AdGuard Home now supports two more powerful rule modifiers that will help blocklists' maintainers.

• $dnstype lets you narrow down the rule scope and apply it only to queries of a specific type(s). For instance, Apple devices now support HTTPS DNS query type. While being generally a good thing, this new type may sometimes be harmful. By using $dnstype you can block it completely using a simple rule like this: $dnstype=HTTPS
• $dnsrewrite is another powerful modifier that allows you to modify DNS responses. Note that this modifier is much more powerful compared to something like a hosts file.

  Here are some examples:

  • ||example.org^$dnsrewrite=SERVFAIL;; - return SERVFAIL for example.org and all it's subdomains
  • |test.example.org^$dnsrewrite=NOERROR;TXT;hello_world - add a TXT record for test.example.org
  • |example.org^$dnsrewrite=example.com - redirect example.org to example.com
  • |example.org^$dnsrewrite=1.1.1.1 - redirect example.org to example.com
  • You can find more examples in the documentation.

Added

• Added more services to the "Blocked services" list (#2224, #2401).
• ipset subdomain matching, just like dnsmasq does (#2179).
• The host checking API and the query logs API can now return multiple matched rules (#2102).
• Detecting of network interface configured to have static IP address via /etc/network/interfaces (#2302).
• A 5 second wait period until a DHCP server's network interface gets an IP address (#2304).
• HTTP API request body size limit (#2305).

Changed

• Access-Control-Allow-Origin is now only set to the same origin as the domain, but with an HTTP scheme as opposed to * (#2484).
• workDir now supports symlinks.
• Stopped mounting together the directories /opt/adguardhome/conf and /opt/adguardhome/work in our Docker images (#2589).
• When dns.bogus_nxdomain option is used, the server will now transform responses if there is at least one bogus address instead of all of them (#2394). The new behavior is the same as in dnsmasq.
• Post-updating relaunch possibility is now determined OS-dependently (#2231, #2391).
• Made the mobileconfig HTTP API more robust and predictable, add parameters and improve error response (#2358).
• Improved HTTP requests handling and timeouts (#2343).
• Our snap package now uses the core20 image as its base (#2306).
• New build system and various internal improvements (#2271, #2276, #2297, #2509, #2552, #2639, #2646).

Deprecated

• Go 1.14 support. v0.106.0 will require at least Go 1.15 to build.
• The darwin/386 port. It will be removed in v0.106.0.
• The "rule" and "filter_id" fields in GET /filtering/check_host and
  GET /querylog responses.

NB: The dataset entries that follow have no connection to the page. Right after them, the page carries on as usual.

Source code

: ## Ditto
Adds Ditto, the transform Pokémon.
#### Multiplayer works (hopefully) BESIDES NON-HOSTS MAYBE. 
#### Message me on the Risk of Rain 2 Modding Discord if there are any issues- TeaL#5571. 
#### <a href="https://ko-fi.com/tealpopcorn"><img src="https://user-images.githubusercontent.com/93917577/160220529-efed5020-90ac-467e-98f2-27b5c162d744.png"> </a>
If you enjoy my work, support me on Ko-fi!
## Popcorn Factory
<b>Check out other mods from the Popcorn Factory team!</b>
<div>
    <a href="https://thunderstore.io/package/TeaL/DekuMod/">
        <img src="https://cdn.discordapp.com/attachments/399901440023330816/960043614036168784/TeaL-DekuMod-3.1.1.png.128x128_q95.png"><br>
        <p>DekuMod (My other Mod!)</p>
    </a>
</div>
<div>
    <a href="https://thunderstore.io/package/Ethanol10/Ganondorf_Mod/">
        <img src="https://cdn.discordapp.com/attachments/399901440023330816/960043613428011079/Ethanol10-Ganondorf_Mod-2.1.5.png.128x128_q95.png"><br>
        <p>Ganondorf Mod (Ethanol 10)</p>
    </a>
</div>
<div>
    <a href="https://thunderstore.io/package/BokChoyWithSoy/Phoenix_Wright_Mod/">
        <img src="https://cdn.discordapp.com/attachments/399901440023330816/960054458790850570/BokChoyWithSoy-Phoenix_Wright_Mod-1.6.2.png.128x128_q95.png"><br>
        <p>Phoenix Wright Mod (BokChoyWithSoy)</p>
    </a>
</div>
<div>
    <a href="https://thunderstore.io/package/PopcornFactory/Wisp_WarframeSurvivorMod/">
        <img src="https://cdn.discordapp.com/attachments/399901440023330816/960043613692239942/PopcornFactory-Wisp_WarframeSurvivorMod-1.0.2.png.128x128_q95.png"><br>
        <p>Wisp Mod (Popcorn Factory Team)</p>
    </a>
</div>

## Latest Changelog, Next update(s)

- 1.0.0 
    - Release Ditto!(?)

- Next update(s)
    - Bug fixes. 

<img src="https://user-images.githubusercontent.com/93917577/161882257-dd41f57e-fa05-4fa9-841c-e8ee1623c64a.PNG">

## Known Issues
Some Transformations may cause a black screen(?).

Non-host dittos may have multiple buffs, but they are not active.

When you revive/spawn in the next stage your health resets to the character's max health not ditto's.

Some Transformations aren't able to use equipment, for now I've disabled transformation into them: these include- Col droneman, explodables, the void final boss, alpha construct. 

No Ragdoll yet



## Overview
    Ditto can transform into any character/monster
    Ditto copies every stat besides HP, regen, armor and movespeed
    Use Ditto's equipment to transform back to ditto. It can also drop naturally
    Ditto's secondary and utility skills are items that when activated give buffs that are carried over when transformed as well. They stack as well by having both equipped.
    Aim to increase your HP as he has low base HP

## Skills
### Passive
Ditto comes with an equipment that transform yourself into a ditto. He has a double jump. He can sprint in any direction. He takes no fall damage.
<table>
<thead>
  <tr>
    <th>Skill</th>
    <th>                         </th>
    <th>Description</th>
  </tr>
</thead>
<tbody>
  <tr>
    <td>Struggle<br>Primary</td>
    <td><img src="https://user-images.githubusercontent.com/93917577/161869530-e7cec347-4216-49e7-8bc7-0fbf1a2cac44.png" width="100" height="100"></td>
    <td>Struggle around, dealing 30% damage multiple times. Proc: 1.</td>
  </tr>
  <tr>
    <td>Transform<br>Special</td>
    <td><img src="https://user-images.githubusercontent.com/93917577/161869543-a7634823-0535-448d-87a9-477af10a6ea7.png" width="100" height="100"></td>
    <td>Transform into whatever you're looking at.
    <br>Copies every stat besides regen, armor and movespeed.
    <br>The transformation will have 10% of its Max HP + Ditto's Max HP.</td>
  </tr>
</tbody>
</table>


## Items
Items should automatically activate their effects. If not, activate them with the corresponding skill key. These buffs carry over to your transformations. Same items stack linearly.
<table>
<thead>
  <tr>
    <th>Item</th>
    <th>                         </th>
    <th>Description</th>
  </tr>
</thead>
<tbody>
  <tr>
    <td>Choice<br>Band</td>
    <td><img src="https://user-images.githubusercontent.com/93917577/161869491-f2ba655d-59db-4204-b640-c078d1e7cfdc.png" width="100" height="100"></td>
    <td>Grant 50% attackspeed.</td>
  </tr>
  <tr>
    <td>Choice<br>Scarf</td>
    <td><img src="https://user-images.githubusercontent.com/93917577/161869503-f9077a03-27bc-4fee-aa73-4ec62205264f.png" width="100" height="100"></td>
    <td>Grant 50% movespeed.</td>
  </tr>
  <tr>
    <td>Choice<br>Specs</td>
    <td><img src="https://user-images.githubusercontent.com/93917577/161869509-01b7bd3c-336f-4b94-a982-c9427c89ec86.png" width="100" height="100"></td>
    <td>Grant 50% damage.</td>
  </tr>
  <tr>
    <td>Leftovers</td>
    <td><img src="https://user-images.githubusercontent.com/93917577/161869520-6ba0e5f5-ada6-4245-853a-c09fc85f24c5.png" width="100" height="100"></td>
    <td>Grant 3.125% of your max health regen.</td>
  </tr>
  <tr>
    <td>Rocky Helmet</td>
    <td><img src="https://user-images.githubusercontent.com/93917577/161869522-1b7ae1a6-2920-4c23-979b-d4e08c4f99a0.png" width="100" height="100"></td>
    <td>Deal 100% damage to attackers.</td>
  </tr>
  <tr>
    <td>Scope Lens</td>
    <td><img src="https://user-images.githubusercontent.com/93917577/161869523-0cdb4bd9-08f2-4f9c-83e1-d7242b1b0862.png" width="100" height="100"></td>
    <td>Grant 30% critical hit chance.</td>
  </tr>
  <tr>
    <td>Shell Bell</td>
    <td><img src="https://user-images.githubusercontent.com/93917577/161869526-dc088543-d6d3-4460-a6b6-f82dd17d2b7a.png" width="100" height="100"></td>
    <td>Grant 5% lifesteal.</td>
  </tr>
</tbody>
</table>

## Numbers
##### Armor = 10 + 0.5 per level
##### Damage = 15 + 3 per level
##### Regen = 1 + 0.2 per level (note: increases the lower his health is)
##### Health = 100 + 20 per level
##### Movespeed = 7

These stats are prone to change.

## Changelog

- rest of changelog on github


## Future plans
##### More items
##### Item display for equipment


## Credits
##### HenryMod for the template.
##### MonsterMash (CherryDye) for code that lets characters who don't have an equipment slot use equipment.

They will be removed in v0.106.0 (#2102).

Fixed

• Autoupdate bug in the Darwin (macOS) version (#2630).
• Unnecessary conversions from string to net.IP, and vice versa (#2508).
• Inability to set DNS cache TTL limits (#2459).
• Possible freezes on slower machines (#2225).
• A mitigation against records being shown in the wrong order on the query log page (#2293).
• A JSON parsing error in query log (#2345).
• Incorrect detection of the IPv6 address of an interface as well as another infinite loop in the /dhcp/find_active_dhcp HTTP API (#2355).

Removed

• The undocumented ability to use hostnames as any of bind_host values in the configuration. Documentation requires them to be valid IP addresses, and now the implementation makes sure that that is the case (#2508).
• Dockerfile (#2276). Replaced with the script scripts/make/build-docker.sh which uses scripts/make/Dockerfile.
• Support for pre-v0.99.3 format of query logs (#2102).